**Try it**
Your task is to copy each line of the material that holds the word "application".
** Opening Source information block **
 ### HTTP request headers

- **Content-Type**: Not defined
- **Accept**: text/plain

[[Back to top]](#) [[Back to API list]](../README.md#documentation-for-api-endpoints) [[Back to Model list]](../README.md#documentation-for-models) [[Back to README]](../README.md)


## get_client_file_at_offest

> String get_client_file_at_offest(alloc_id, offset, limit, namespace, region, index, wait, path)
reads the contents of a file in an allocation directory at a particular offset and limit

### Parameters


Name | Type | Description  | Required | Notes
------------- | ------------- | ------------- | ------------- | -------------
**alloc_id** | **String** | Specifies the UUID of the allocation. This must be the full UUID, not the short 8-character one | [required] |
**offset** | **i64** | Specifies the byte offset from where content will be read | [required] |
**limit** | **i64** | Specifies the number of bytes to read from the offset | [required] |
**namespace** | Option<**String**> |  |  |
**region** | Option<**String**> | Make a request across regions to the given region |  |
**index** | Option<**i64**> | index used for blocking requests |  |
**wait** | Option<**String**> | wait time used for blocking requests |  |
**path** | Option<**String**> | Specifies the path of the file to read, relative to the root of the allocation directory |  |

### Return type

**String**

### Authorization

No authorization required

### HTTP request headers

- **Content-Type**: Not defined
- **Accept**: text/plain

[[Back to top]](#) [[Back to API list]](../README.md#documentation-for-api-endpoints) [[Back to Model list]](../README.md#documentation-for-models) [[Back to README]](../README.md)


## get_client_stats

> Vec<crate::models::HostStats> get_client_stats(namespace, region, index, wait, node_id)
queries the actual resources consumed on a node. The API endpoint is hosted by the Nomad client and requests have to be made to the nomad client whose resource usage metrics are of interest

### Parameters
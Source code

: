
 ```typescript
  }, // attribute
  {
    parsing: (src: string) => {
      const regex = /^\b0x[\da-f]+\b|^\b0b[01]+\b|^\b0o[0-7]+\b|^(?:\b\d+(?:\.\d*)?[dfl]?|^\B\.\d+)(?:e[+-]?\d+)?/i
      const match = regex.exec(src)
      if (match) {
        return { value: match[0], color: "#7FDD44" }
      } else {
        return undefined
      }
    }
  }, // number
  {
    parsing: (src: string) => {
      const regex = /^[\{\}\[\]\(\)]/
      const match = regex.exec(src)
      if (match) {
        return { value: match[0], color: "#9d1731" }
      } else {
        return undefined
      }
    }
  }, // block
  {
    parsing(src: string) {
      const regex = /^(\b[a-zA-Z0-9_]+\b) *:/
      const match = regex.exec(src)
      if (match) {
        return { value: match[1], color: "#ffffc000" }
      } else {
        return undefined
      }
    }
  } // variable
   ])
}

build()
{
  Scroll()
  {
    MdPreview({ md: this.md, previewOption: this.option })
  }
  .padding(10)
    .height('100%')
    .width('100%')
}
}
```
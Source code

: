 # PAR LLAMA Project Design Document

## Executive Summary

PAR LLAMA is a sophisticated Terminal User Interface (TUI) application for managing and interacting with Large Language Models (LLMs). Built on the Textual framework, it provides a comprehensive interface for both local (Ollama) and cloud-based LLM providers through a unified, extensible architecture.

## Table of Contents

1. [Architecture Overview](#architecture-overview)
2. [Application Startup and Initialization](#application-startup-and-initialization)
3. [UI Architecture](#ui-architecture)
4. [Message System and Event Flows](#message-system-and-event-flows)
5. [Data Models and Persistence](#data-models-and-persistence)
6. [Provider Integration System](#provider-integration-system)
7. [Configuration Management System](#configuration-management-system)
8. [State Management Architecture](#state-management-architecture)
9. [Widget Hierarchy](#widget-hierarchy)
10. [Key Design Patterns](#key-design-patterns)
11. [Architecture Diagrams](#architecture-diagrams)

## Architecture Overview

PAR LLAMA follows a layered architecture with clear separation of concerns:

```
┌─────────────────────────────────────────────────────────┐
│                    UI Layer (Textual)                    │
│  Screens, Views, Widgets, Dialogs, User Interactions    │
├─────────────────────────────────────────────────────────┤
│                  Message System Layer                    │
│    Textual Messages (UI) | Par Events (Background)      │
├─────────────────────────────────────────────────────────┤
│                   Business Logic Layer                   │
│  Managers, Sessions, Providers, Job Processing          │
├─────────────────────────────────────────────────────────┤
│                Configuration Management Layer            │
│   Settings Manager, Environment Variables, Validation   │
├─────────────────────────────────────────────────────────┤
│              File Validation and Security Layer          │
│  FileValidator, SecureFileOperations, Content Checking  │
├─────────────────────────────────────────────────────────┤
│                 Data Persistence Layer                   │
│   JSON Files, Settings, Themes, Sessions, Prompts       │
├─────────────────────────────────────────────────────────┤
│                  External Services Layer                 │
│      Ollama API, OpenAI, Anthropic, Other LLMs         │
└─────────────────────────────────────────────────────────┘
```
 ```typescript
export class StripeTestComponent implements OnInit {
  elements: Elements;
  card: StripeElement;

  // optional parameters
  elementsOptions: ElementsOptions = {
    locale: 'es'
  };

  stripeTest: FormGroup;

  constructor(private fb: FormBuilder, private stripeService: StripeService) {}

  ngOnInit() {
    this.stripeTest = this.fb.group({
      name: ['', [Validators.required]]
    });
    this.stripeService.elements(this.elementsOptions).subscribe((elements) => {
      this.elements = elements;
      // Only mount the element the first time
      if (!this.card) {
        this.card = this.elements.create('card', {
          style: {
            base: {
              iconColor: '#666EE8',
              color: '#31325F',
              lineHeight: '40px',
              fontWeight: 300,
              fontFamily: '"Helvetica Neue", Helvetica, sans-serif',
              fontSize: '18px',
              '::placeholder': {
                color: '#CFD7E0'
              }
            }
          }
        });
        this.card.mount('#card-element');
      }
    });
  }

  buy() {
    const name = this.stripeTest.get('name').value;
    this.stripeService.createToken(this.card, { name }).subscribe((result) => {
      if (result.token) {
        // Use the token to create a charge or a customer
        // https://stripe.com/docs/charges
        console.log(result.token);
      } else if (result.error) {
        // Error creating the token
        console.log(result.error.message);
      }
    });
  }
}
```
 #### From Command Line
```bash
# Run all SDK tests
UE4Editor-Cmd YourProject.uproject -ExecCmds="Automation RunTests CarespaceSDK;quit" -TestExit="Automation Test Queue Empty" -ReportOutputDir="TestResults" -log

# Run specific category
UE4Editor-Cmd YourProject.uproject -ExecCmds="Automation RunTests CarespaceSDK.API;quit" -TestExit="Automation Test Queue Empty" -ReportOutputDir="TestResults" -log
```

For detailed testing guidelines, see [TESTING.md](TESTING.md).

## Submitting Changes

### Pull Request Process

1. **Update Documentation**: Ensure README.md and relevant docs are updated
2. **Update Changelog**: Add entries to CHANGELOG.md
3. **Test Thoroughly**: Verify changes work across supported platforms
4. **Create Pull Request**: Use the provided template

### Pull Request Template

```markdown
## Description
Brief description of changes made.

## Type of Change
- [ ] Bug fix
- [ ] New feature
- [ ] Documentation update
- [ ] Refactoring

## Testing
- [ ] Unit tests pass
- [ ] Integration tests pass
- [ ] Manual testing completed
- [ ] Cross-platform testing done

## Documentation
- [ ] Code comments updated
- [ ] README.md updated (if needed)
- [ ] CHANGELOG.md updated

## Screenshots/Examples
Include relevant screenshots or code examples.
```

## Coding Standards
** Closing Source information block **
**Answer section**
PAR LLAMA is a sophisticated Terminal User Interface (TUI) application for managing and interacting with Large Language Models (LLMs). Built on the Textual framework, it provides a comprehensive interface for both local (Ollama) and cloud-based LLM providers through a unified, extensible architecture.
2. [Application Startup and Initialization](#application-startup-and-initialization)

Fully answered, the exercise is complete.